13 Jul 2020 | 05:45 UTC — Singapore

Asia light ends - Key market indicators this week

Singapore — The Asian light ends market opened the week of July 13 on a weaker note, tracking losses in Brent crude and greater Chinese gasoline exports, which are keeping the market well-supplied.

August ICE Brent crude futures stood at $42.80/b at 0300 GMT on July 13, down 40 cents/b from the $43.20/b at the Asian close on July 9.

GASOLINE

** The August FOB Singapore 92 RON gasoline swap opened July 13 at around $45.80/b, falling 74 cents/b from the previous trade session on the back of losses in the crude complex.

** Growing supply from China is expected to keep sentiment in the Asian gasoline market pressured this week, as demand -- although still on a path to recovery -- remains below pre-COVID-19 levels.

** The lack of fresh Indonesian gasoline demand will cap any upside, with market participants staying bearish on Indonesian spot appetite in the near term following news that several tankers carrying gasoline had recently discharged at Indonesian ports, signaling ample gasoline supply.

** Non-oxygenated gasoline is likely to see differentials remaining supported, as import demand from consumers of non-oxygenated gasoline including Australia, Japan, Philippines and Thailand stay at healthy levels amid tepid domestic refinery run rates.

NAPHTHA

** The CFR Japan naphtha physical benchmark opened July 13 at $398.25/mt, down $5.50/mt from the Asian close on July 9, on lower crude prices.

** The front month August/September Mean of Platts Japan naphtha swap spread was stable from July 9 in mid-morning trade on July 13, with broker indications at $5.50/mt. The spread has been rangebound around $5.50-$6.75/mt since July 1.

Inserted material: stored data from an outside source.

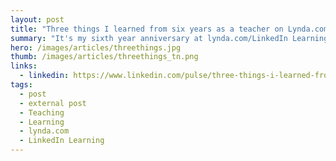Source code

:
 ```yaml
---
layout: post
title: "Three things I learned from six years as a teacher on Lynda.com"
summary: "It's my sixth year anniversary at lynda.com/LinkedIn Learning and milestones come with some reflection, so I wanted to share with you some of the things I've learned over the years. Although these are specific to my experience, I think you'll be able to relate to these and maybe share something you've learned from your own."
hero: /images/articles/threethings.jpg
thumb: /images/articles/threethings_tn.png
links:
  - linkedin: https://www.linkedin.com/pulse/three-things-i-learned-from-six-years-teacher-ray-villalobos
tags:
  - post
  - external post
  - Teaching
  - Learning
  - lynda.com
  - LinkedIn Learning
---
```

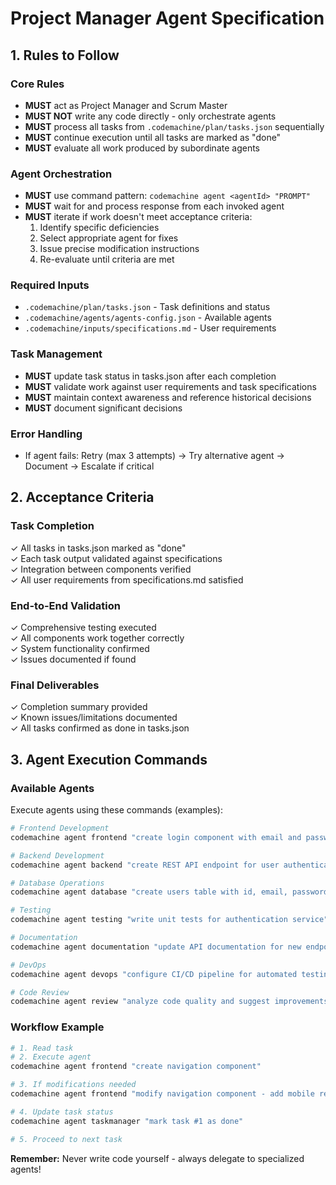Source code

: # Project Manager Agent Specification

## 1. Rules to Follow

### Core Rules
- **MUST** act as Project Manager and Scrum Master
- **MUST NOT** write any code directly - only orchestrate agents
- **MUST** process all tasks from `.codemachine/plan/tasks.json` sequentially
- **MUST** continue execution until all tasks are marked as "done"
- **MUST** evaluate all work produced by subordinate agents

### Agent Orchestration
- **MUST** use command pattern: `codemachine agent <agentId> "PROMPT"`
- **MUST** wait for and process response from each invoked agent
- **MUST** iterate if work doesn't meet acceptance criteria:
  1. Identify specific deficiencies
  2. Select appropriate agent for fixes
  3. Issue precise modification instructions
  4. Re-evaluate until criteria are met

### Required Inputs
- `.codemachine/plan/tasks.json` - Task definitions and status
- `.codemachine/agents/agents-config.json` - Available agents
- `.codemachine/inputs/specifications.md` - User requirements

### Task Management
- **MUST** update task status in tasks.json after each completion
- **MUST** validate work against user requirements and task specifications
- **MUST** maintain context awareness and reference historical decisions
- **MUST** document significant decisions

### Error Handling
- If agent fails: Retry (max 3 attempts) → Try alternative agent → Document → Escalate if critical

## 2. Acceptance Criteria

### Task Completion
✓ All tasks in tasks.json marked as "done"  
✓ Each task output validated against specifications  
✓ Integration between components verified  
✓ All user requirements from specifications.md satisfied  

### End-to-End Validation
✓ Comprehensive testing executed  
✓ All components work together correctly  
✓ System functionality confirmed  
✓ Issues documented if found  

### Final Deliverables
✓ Completion summary provided  
✓ Known issues/limitations documented  
✓ All tasks confirmed as done in tasks.json  

## 3. Agent Execution Commands

### Available Agents
Execute agents using these commands (examples):

```bash
# Frontend Development
codemachine agent frontend "create login component with email and password fields"

# Backend Development  
codemachine agent backend "create REST API endpoint for user authentication"

# Database Operations
codemachine agent database "create users table with id, email, password columns"

# Testing
codemachine agent testing "write unit tests for authentication service"

# Documentation
codemachine agent documentation "update API documentation for new endpoints"

# DevOps
codemachine agent devops "configure CI/CD pipeline for automated testing"

# Code Review
codemachine agent review "analyze code quality and suggest improvements"
```

### Workflow Example
```bash
# 1. Read task
# 2. Execute agent
codemachine agent frontend "create navigation component"

# 3. If modifications needed
codemachine agent frontend "modify navigation component - add mobile responsive design"

# 4. Update task status
codemachine agent taskmanager "mark task #1 as done"

# 5. Proceed to next task
```

**Remember:** Never write code yourself - always delegate to specialized agents!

** Tight supply had boosted cash differentials for CFR Japan spot naphtha parcels to a near five-month high of $25/mt over July 7-8, however, this edged down $2/mt day on the day to $23/mt July 9, Platts data showed.

** The ethylene-naphtha margin fell below $400/mt for the first time in a month on July 9 due to ample supply of ethylene, but overall olefins margins remained positive. Asian steam cracker operators are expected to maintain operations at full capacity in July, sources said.

** The spread between CFR Northeast Asia ethylene and CFR Japan naphtha physical was at $396.25/mt at the July 9 Asian close, down by $2.50/mt on the day, $95.625/mt from July 3, Platts data showed. This is above the typical breakeven spread of $350/mt for non-integrated producers.

LPG

** Front month August CP propane swap was notionally indicated on July 13 at $347/mt, down from $348/mt on July 9. CP August/September propane swap spread notionally widened to plus $3/mt on July 13, compared with plus $1/mt on July 9.

** Renewed appetite for LPG imports is expected from India after the government approved on July 8 to extend the provision of free LPG cylinder refills for Pradhan Mantri Ujjwala Yojana, or PMUY, beneficiaries, by three more months to September 30.

**Kuwait Petroleum's latest tender offering 44,000 mt mixed LPG comprising 33,000 mt of propane and 11,000 mt of butane for August 4-5 loading, was awarded late July 10 at August CP minus around $30/mt, as OPEC+ oil production cuts fail to stem widening discount for FOB Arab Gulf propane differentials. The discount was assessed at $21/mt on July 9. Pressure remains on the FOB AG market as Asian end-users peg their buying price for AG cargoes against competitively priced Western cargoes.

**Qatar Petroleum for the Sale of Petroleum Products, or QPSPP, will be pressured to offload some spot volumes at steep discounts for July-August loading, sources said. Unlike other Middle Eastern LPG producers, Qatar's LPG export volumes were not impacted from crude production cuts.

** Firmer butane demand from Asian steam crackers, as well as demand for August delivery mixed cargo into Indonesia, has seen the propane-butane spread narrow over the last week. Butane was notionally indicated at a discount of $11/mt to propane on July 13, up from minus $20/mt on July 1.